Re: incremental backups - Mailing list pgsql-general

From Bruce Momjian
Subject Re: incremental backups
Date
Msg-id 200602241412.k1OECC121000@candle.pha.pa.us
Whole thread Raw
In response to Re: incremental backups  (Rick Gigger <rick@alpinenetworking.com>)
List pgsql-general
I have applied the following patch adds to the paragraph after the one
you quoted below.  I just added mention that the start/stop time _and_
wal file names are in the history file.

---------------------------------------------------------------------------

Rick Gigger wrote:
> I've started writing some scripts to set up incremental backup to my
> taste.
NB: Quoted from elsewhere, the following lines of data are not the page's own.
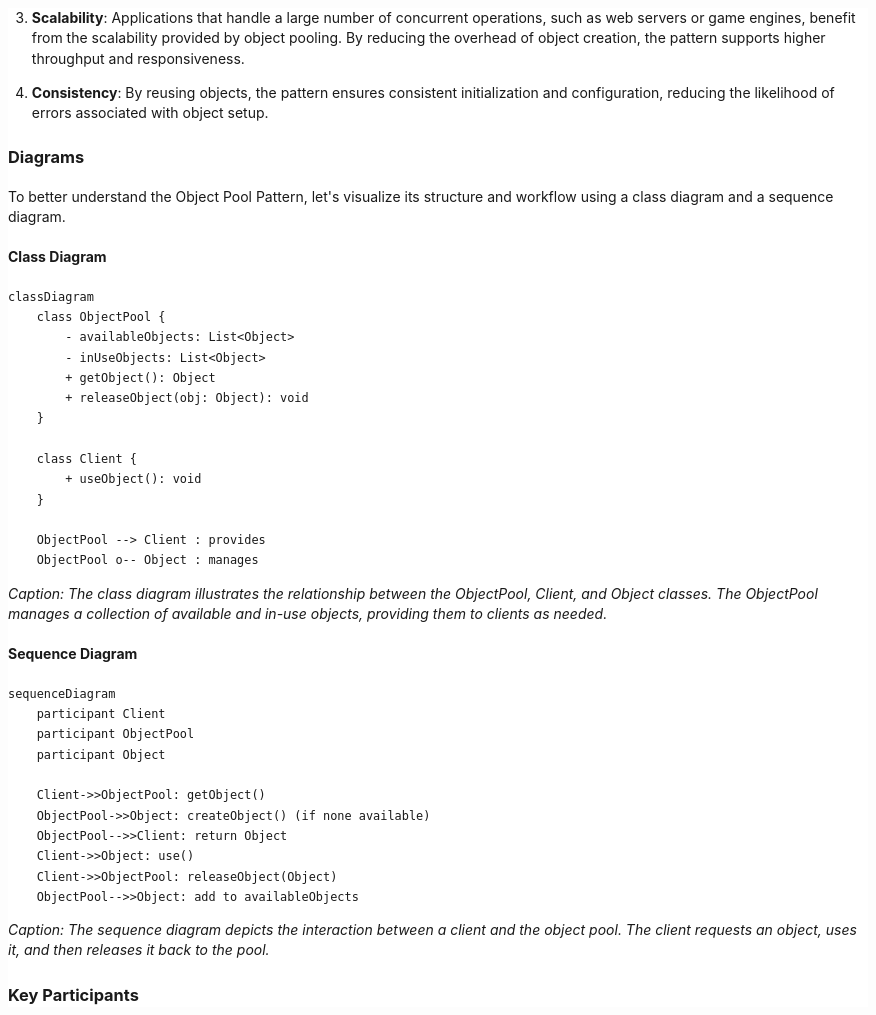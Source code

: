 3. **Scalability**: Applications that handle a large number of concurrent operations, such as web servers or game engines, benefit from the scalability provided by object pooling. By reducing the overhead of object creation, the pattern supports higher throughput and responsiveness.

4. **Consistency**: By reusing objects, the pattern ensures consistent initialization and configuration, reducing the likelihood of errors associated with object setup.

### Diagrams

To better understand the Object Pool Pattern, let's visualize its structure and workflow using a class diagram and a sequence diagram.

#### Class Diagram

```mermaid
classDiagram
    class ObjectPool {
        - availableObjects: List<Object>
        - inUseObjects: List<Object>
        + getObject(): Object
        + releaseObject(obj: Object): void
    }
    
    class Client {
        + useObject(): void
    }
    
    ObjectPool --> Client : provides
    ObjectPool o-- Object : manages
```

*Caption: The class diagram illustrates the relationship between the ObjectPool, Client, and Object classes. The ObjectPool manages a collection of available and in-use objects, providing them to clients as needed.*

#### Sequence Diagram

```mermaid
sequenceDiagram
    participant Client
    participant ObjectPool
    participant Object
    
    Client->>ObjectPool: getObject()
    ObjectPool->>Object: createObject() (if none available)
    ObjectPool-->>Client: return Object
    Client->>Object: use()
    Client->>ObjectPool: releaseObject(Object)
    ObjectPool-->>Object: add to availableObjects
```

*Caption: The sequence diagram depicts the interaction between a client and the object pool. The client requests an object, uses it, and then releases it back to the pool.*

### Key Participants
I just discovered something and thought I would revisit this
> thread briefly.
>
> When you go to restore from a give base file system backup you need
> to know  the start WAL file that you need and the end WAL file that
> you need.  (You will most likely have many files beyond the "stop"
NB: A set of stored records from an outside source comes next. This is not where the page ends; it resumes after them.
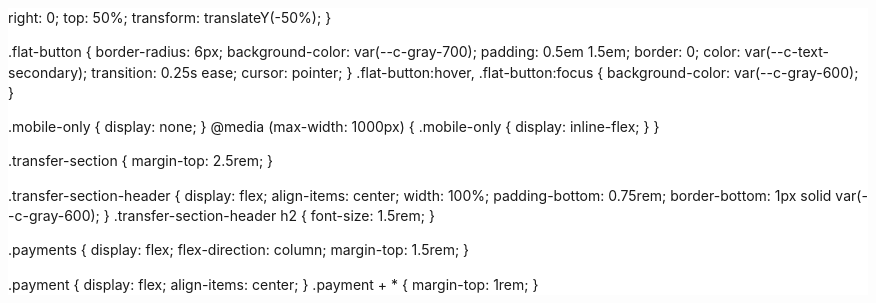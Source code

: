   right: 0;
  top: 50%;
  transform: translateY(-50%);
}

.flat-button {
  border-radius: 6px;
  background-color: var(--c-gray-700);
  padding: 0.5em 1.5em;
  border: 0;
  color: var(--c-text-secondary);
  transition: 0.25s ease;
  cursor: pointer;
}
.flat-button:hover, .flat-button:focus {
  background-color: var(--c-gray-600);
}

.mobile-only {
  display: none;
}
@media (max-width: 1000px) {
  .mobile-only {
    display: inline-flex;
  }
}

.transfer-section {
  margin-top: 2.5rem;
}

.transfer-section-header {
  display: flex;
  align-items: center;
  width: 100%;
  padding-bottom: 0.75rem;
  border-bottom: 1px solid var(--c-gray-600);
}
.transfer-section-header h2 {
  font-size: 1.5rem;
}

.payments {
  display: flex;
  flex-direction: column;
  margin-top: 1.5rem;
}

.payment {
  display: flex;
  align-items: center;
}
.payment + * {
  margin-top: 1rem;
}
> file but you must have at least up to the "stop" file for the restore
> to work.
>
> Now if you try to restore but you don't have the "stop" WAL file
> postges will die on recovery and tell you that it can't recover
> forward far enough to make the backup consistent.  But I wanted to
> know the easiest way to verify if you indeed had the necessary files
> without having to actually do a restore and have postgres tell you if
> it succeeded or not.
>
> Perhaps no one understood me because the answer I was looking for was
> too obvious.   But what I really wanted to know was how do you know
> what the "stop" file is.  It informs you of the start file all over
> the place when doing the base backups but I thought I would have to
> do something clever to figure out the stop file on my own.  But
> luckily I don't.  The backup history file has too lines like this:
>
> START WAL LOCATION: 0/88F21D0C (file 000000010000000000000088)
> STOP WAL LOCATION: 0/88F21D50 (file 000000010000000000000088)
>
> It was clear to me from the docs how to figure out what the start
> file is but the end file was a mystery until I actually created a
> backup history file and looked in it.  The only place I can find in
> the Online Backup instructions where this is indicated is this
> paragraph:
>
> "To make use of this backup, you will need to keep around all the WAL
> segment files generated during and after the file system backup. To
> aid you in doing this, the pg_stop_backup function creates a backup
> history file that is immediately stored into the WAL archive area.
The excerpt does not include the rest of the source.